# How to ease Cody into crateless freedom



## Mosttoys (Mar 14, 2015)

Cody is 8 months and we crate him when we leave the house. We are gone no more than 2-3 hours. 
We would like to start leaving him alone in our kitchen-dining room area instead of crating. Bad idea? When is the right time to start crateless?
It has hardwood flooring and easy to clean. Should we introduce pee pads when we leave or trust him?
He never has a problem in his crate and when we are home he usually barks when he needs out.


----------



## Molly120213 (Jan 22, 2014)

When I am going to be gone for more than a couple hours I confine Molly to the mud room area with a baby gate. I put her crate in there, along with food, water and some toys. I believe they mostly sleep when we are gone and she has done great with this set up. There have been no potty accidents. I wouldn't use a potty pad if you are not already doing so.


----------



## plattinum68 (Nov 5, 2013)

Same for Nena. When we have to leave her alone, she goes in the mud room/laundry room with all her "stuff". She knows when we are leaving and hops in her bed (I have several around the house for her). I have stood by the door and listened and she whines for a short time and then settles down. Give it a try. I also wouldn't introduce the puppy pads...mine chewed them up cause she was mad at us.


----------



## Karen Collins (Mar 21, 2013)

My 5 month old puppy goes in the crate unless I am going to be gone for more than a couple hours. Then, I will leave her in her xpen with her litter tray. My older 2 dogs stay out free. Unless, I know people will be coming and going while I'm gone. Then I crate everyone for safety. I don't trust others to not let them slip out the door unnoticed.

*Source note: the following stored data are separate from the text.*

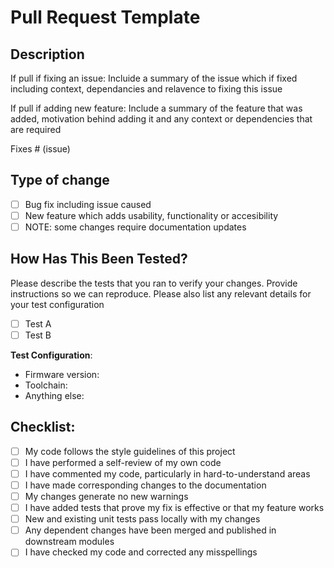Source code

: # Pull Request Template

## Description

If pull if fixing an issue:
Incluide a summary of the issue which if fixed including context, dependancies and relavence to fixing this issue

If pull if adding new feature:
Include a summary of the feature that was added, motivation behind adding it and any context or dependencies that are required

Fixes # (issue)

## Type of change

- [ ] Bug fix including issue caused
- [ ] New feature which adds usability, functionality or accesibility
- [ ] NOTE: some changes require documentation updates

## How Has This Been Tested?

Please describe the tests that you ran to verify your changes. Provide instructions so we can reproduce. Please also list any relevant details for your test configuration

- [ ] Test A
- [ ] Test B

**Test Configuration**:
* Firmware version:
* Toolchain:
* Anything else:

## Checklist:

- [ ] My code follows the style guidelines of this project
- [ ] I have performed a self-review of my own code
- [ ] I have commented my code, particularly in hard-to-understand areas
- [ ] I have made corresponding changes to the documentation
- [ ] My changes generate no new warnings
- [ ] I have added tests that prove my fix is effective or that my feature works
- [ ] New and existing unit tests pass locally with my changes
- [ ] Any dependent changes have been merged and published in downstream modules
- [ ] I have checked my code and corrected any misspellings
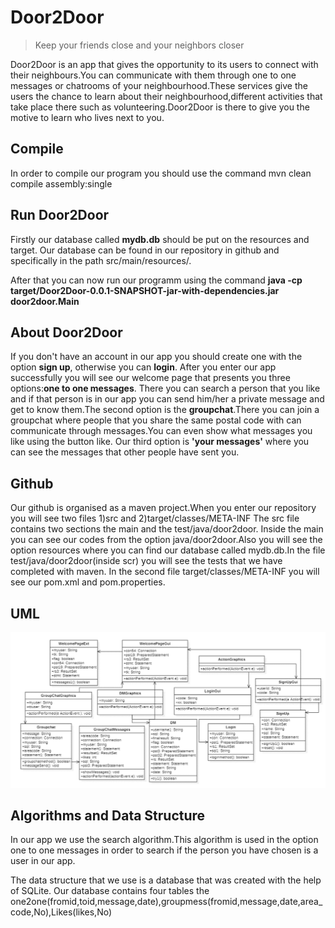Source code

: # Door2Door
> Keep your friends close and your neighbors closer

Door2Door is an app that gives the opportunity to its users to connect with their neighbours.You can communicate with them
through one to one messages or chatrooms of your neighbourhood.These services give the users the chance to learn about their 
neighbourhood,different activities that take place there such as volunteering.Door2Door is there to give you the motive to learn 
who lives next to you.


## Compile
In order to compile our program you should use the command mvn clean compile assembly:single

## Run Door2Door
Firstly our database called **mydb.db** should be put on the resources and target.
Our database can be found in our repository in github and specifically in the path src/main/resources/.

After that you can now run our programm using the command **java -cp target/Door2Door-0.0.1-SNAPSHOT-jar-with-dependencies.jar door2door.Main**

## About Door2Door
If you don't have an account in our app you should create one with the option **sign up**, otherwise you can **login**.
After you enter our app successfully you will see our welcome page that presents you three options:**one to one messages**.
There you can search a person that you like and if that person is in our app you can send him/her a private message 
and get to know them.The second option is the **groupchat**.There you can join a groupchat where people that you share
the same postal code with can communicate through messages.You can even show what messages you like using the button like.
Our third option is **'your messages'** where you can see the messages
that other people have sent you.

## Github
Our github is organised as a maven project.When you enter our repository you will see two files 1)src and 2)target/classes/META-INF
The src file contains two sections the main and the test/java/door2door. Inside the main you can see our codes from the option 
java/door2door.Also you will see the option resources where you can find our database called mydb.db.In the file test/java/door2door(inside scr) you will see the tests that we have completed with maven. In the second file target/classes/META-INF you will see our pom.xml and pom.properties.

## UML
![UML diagramm](https://github.com/ElenaSkep/Dream-Team/blob/main/uml.png)

## Algorithms and Data Structure
In our app we use the search algorithm.This algorithm is used in the option one to one messages in order to search 
if the person you have chosen is a user in our app.

The data structure that we use is a database that was created with the help of SQLite.
Our database contains four tables the one2one(fromid,toid,message,date),groupmess(fromid,message,date,area_code,No),Likes(likes,No)


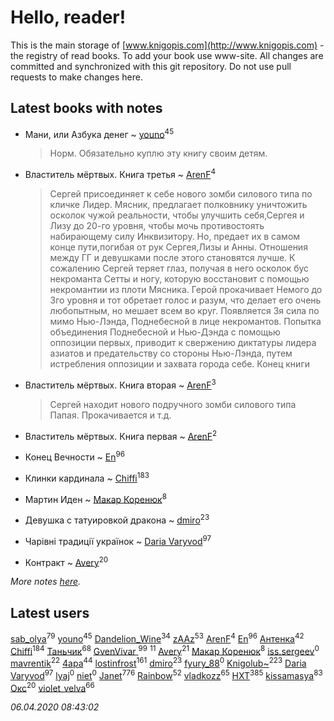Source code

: # Hello, reader!
This is the main storage of [www.knigopis.com](http://www.knigopis.com) - the registry of read books.
To add your book use www-site. All changes are committed and synchronized with this git repository.
Do not use pull requests to make changes here.


## Latest books with notes
* Мани, или Азбука денег ~ [youno](users/302/302928912-vkontakte)<sup>45</sup>
    > Норм. Обязательно куплю эту книгу своим детям.

* Властитель мёртвых. Книга третья ~ [ArenF](users/113/113523157-vkontakte)<sup>4</sup>
    > Сергей присоединяет к себе нового зомби силового типа по кличке Лидер. Мясник, предлагает полковнику уничтожить осколок чужой реальности, чтобы улучшить себя,Сергея и Лизу до 20-го уровня, чтобы мочь противостоять набирающему силу Инквизитору. Но, предает их в самом конце пути,погибая от рук Сергея,Лизы и Анны. Отношения между ГГ и девушками после этого становятся лучше. К сожалению Сергей теряет глаз, получая в него осколок бус некроманта Сетты и ногу, которую восстановит с помощью некромантии из плоти Мясника. Герой прокачивает Немого до 3го уровня и тот обретает голос и разум, что делает его очень любопытным, но мешает всем во круг.
    > Появляется 3я сила по мимо Нью-Лэнда, Поднебесной в лице некромантов. Попытка объединения Поднебесной и Нью-Дэнда с помощью оппозиции первых, приводит к свержению диктатуры лидера азиатов и предательству со стороны Нью-Лэнда, путем истребления оппозиции и захвата города себе.
    > Конец книги

* Властитель мёртвых. Книга вторая ~ [ArenF](users/113/113523157-vkontakte)<sup>3</sup>
    > Сергей находит нового подручного зомби силового типа Папая. Прокачивается и т.д.

* Властитель мёртвых. Книга первая ~ [ArenF](users/113/113523157-vkontakte)<sup>2</sup>

* Конец Вечности ~ [En](users/333/333646551-vkontakte)<sup>96</sup>

* Клинки кардинала ~ [Chiffi](users/105/105831994080785626680-google)<sup>183</sup>

* Мартин Иден ~ [Макар Коренюк](users/126/126368737-vkontakte)<sup>8</sup>

* Девушка с татуировкой дракона ~ [dmiro](users/571/5714115-vkontakte)<sup>23</sup>

* Чарівні традиції українок ~ [Daria Varyvod](users/829/829893410524253-facebook)<sup>97</sup>

* Контракт ~ [Avery](users/567/56734832-yandex)<sup>20</sup>


_More notes [here](latest_books_with_notes.md)._


## Latest users
[sab_olya](users/139/139338401-vkontakte)<sup>79</sup> 
[youno](users/302/302928912-vkontakte)<sup>45</sup> 
[Dandelion_Wine](users/586/58602788-vkontakte)<sup>34</sup> 
[zAAz](users/202/202248233-vkontakte)<sup>53</sup> 
[ArenF](users/113/113523157-vkontakte)<sup>4</sup> 
[En](users/333/333646551-vkontakte)<sup>96</sup> 
[Антенка](users/118/118158645037334943900-google)<sup>42</sup> 
[Chiffi](users/105/105831994080785626680-google)<sup>184</sup> 
[Таньчик](users/209/2096581563762610-facebook)<sup>68</sup> 
[GvenVivar ](users/158/158266434925901-facebook)<sup>99</sup> 
[](users/153/1537586159620888-facebook)<sup>11</sup> 
[Avery](users/567/56734832-yandex)<sup>21</sup> 
[Макар Коренюк](users/126/126368737-vkontakte)<sup>8</sup> 
[iss.sergeev](users/554/554456833-vkontakte)<sup>0</sup> 
[mavrentik](users/200/200666735-vkontakte)<sup>22</sup> 
[4apa](users/117/117392596378069249667-google)<sup>44</sup> 
[lostinfrost](users/217/217891524-vkontakte)<sup>161</sup> 
[dmiro](users/571/5714115-vkontakte)<sup>23</sup> 
[fyury_88](users/287/287448137-vkontakte)<sup>0</sup> 
[Knigolub~](users/111/111878597279669641685-google)<sup>223</sup> 
[Daria Varyvod](users/829/829893410524253-facebook)<sup>97</sup> 
[lyaj](users/607/60734149-vkontakte)<sup>0</sup> 
[niet](users/106/106650512180050127359-google)<sup>0</sup> 
[Janet](users/108/108113656204404967440-google)<sup>776</sup> 
[Rainbow](users/109/109787328219839805802-google)<sup>52</sup> 
[vladkozz](users/572/57239276-vkontakte)<sup>65</sup> 
[HXT](users/100/100002563462782-facebook)<sup>385</sup> 
[kissamasya](users/684/68439978-vkontakte)<sup>83</sup> 
[Окс](users/102/102536471289425216982-google)<sup>20</sup> 
[violet_velva](users/116/116961712580551399099-google)<sup>66</sup> 


_06.04.2020 08:43:02_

I would not leave a pup under one year of age loose for any time unsupervised. I also wouldn't leave a pup under a year confined without a potty option for more than 2 or 3 hours. 

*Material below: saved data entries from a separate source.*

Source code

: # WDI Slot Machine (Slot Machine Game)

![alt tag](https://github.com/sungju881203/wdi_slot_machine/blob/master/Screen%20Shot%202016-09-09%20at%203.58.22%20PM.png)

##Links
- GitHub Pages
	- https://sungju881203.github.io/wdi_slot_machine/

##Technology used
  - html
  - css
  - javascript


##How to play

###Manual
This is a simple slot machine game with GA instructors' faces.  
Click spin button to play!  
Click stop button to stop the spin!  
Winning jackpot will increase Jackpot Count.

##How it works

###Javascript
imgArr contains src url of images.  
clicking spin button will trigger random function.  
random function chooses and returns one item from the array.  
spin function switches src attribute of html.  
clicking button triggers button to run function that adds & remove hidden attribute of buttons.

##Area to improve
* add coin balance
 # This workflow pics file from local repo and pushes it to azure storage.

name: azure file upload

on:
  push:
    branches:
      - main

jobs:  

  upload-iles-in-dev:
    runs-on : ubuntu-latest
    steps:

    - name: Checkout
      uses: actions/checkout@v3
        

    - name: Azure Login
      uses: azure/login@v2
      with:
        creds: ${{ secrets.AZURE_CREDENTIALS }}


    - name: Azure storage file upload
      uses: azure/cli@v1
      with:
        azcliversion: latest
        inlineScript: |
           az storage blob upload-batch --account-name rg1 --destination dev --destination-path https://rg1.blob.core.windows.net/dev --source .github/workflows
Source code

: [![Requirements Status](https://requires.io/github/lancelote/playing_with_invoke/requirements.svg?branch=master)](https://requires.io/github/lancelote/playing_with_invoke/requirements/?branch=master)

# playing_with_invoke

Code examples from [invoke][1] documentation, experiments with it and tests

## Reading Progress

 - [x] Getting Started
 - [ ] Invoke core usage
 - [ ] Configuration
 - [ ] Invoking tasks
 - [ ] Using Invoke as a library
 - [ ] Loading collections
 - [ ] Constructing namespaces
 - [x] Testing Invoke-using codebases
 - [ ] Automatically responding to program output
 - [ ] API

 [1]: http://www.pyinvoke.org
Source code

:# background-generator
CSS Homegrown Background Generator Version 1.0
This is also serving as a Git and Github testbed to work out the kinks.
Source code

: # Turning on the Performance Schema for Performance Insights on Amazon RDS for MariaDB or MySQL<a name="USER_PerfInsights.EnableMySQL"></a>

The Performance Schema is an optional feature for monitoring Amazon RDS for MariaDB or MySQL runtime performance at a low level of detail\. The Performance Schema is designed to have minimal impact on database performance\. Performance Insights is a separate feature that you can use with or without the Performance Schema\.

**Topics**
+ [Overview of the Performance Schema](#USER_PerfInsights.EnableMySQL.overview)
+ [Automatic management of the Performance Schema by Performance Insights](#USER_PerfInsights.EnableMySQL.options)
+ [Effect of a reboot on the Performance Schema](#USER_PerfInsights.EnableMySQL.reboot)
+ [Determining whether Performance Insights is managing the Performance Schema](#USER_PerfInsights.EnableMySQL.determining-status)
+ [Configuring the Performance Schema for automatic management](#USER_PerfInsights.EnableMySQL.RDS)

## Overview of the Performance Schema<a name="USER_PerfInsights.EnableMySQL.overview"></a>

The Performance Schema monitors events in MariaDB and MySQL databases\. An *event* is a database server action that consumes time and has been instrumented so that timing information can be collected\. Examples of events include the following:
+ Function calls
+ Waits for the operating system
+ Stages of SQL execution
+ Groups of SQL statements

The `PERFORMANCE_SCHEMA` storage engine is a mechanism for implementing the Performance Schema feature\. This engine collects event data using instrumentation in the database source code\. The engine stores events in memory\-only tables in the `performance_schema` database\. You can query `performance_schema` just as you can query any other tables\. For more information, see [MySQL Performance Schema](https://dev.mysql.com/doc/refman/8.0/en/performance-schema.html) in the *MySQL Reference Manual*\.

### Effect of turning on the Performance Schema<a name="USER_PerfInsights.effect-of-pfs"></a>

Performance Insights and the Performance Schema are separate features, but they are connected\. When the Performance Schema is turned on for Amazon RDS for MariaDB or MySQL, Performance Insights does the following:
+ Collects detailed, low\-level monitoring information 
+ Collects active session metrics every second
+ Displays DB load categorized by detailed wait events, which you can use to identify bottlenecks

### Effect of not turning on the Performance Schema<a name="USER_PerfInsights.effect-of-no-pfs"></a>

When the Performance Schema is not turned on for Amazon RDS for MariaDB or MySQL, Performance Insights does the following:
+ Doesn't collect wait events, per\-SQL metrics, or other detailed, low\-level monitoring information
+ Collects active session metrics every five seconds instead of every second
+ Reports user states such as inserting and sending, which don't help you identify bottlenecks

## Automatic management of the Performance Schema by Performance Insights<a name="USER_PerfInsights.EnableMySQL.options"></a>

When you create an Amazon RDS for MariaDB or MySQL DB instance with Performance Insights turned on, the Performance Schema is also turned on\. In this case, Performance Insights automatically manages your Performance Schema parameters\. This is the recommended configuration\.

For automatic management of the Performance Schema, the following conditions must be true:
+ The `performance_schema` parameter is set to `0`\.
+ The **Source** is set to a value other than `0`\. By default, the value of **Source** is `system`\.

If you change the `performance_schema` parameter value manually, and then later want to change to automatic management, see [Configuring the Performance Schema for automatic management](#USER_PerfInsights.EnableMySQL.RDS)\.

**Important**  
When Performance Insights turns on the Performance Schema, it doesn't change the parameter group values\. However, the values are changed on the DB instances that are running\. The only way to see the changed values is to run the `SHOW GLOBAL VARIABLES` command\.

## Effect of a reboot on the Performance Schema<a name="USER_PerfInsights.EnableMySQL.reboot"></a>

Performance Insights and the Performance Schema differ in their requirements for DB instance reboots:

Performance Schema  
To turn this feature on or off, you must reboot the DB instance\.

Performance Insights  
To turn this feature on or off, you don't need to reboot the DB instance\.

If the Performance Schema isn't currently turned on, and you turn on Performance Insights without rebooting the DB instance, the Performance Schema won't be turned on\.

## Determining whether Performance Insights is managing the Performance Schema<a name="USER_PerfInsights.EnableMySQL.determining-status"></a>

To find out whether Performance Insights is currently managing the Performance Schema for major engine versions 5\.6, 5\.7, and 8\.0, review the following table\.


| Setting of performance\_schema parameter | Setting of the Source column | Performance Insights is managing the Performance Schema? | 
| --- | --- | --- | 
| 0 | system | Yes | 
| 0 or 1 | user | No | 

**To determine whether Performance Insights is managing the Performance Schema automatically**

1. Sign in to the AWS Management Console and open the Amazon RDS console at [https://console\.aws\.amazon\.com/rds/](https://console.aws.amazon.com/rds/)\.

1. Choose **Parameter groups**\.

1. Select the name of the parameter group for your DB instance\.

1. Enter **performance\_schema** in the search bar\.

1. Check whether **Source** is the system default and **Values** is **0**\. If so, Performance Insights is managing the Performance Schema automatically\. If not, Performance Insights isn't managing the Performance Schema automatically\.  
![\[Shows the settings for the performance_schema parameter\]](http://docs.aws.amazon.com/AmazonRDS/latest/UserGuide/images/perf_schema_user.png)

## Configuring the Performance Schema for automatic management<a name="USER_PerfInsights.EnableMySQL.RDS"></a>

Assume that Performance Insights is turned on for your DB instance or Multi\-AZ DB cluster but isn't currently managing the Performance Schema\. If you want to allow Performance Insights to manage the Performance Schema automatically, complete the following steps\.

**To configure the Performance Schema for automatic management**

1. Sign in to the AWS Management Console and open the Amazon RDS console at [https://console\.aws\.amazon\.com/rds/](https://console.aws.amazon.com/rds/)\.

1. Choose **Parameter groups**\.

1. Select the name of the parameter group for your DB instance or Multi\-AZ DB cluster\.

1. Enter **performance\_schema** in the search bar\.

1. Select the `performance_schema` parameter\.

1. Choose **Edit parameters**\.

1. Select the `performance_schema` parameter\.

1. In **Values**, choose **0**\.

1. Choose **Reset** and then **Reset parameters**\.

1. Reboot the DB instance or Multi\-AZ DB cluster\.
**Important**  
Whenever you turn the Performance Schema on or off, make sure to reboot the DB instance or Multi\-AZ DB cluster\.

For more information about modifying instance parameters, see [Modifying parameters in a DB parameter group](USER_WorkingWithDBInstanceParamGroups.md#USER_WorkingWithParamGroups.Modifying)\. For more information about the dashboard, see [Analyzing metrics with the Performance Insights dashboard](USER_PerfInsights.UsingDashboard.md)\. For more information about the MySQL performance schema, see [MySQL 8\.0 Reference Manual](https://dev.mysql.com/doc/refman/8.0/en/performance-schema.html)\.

Once they are mature, (generally around a year old) you can start leaving them out for short periods of time gradually increasing the time until they prove they can be trusted. Just to be safe though, I would leave an indoor potty option when you first start leaving them out. 

Whatever you choose to do, if you come home to an accident, clean it up, and go back to supervised freedom and confinement. As a rule, when dogs fail at something go back to where they were successful and try again later.


----------



## krandall (Jun 11, 2009)

Kodi is 6 and clearly unhappy if he is left loose while we are fone. He would MUCH prefer being gated in my office, with his crate, litter box and water bottle.

At 5 months, Pixel still is in her ex-pen when we are out. Even the office has too many things for her to get in trouble with!


----------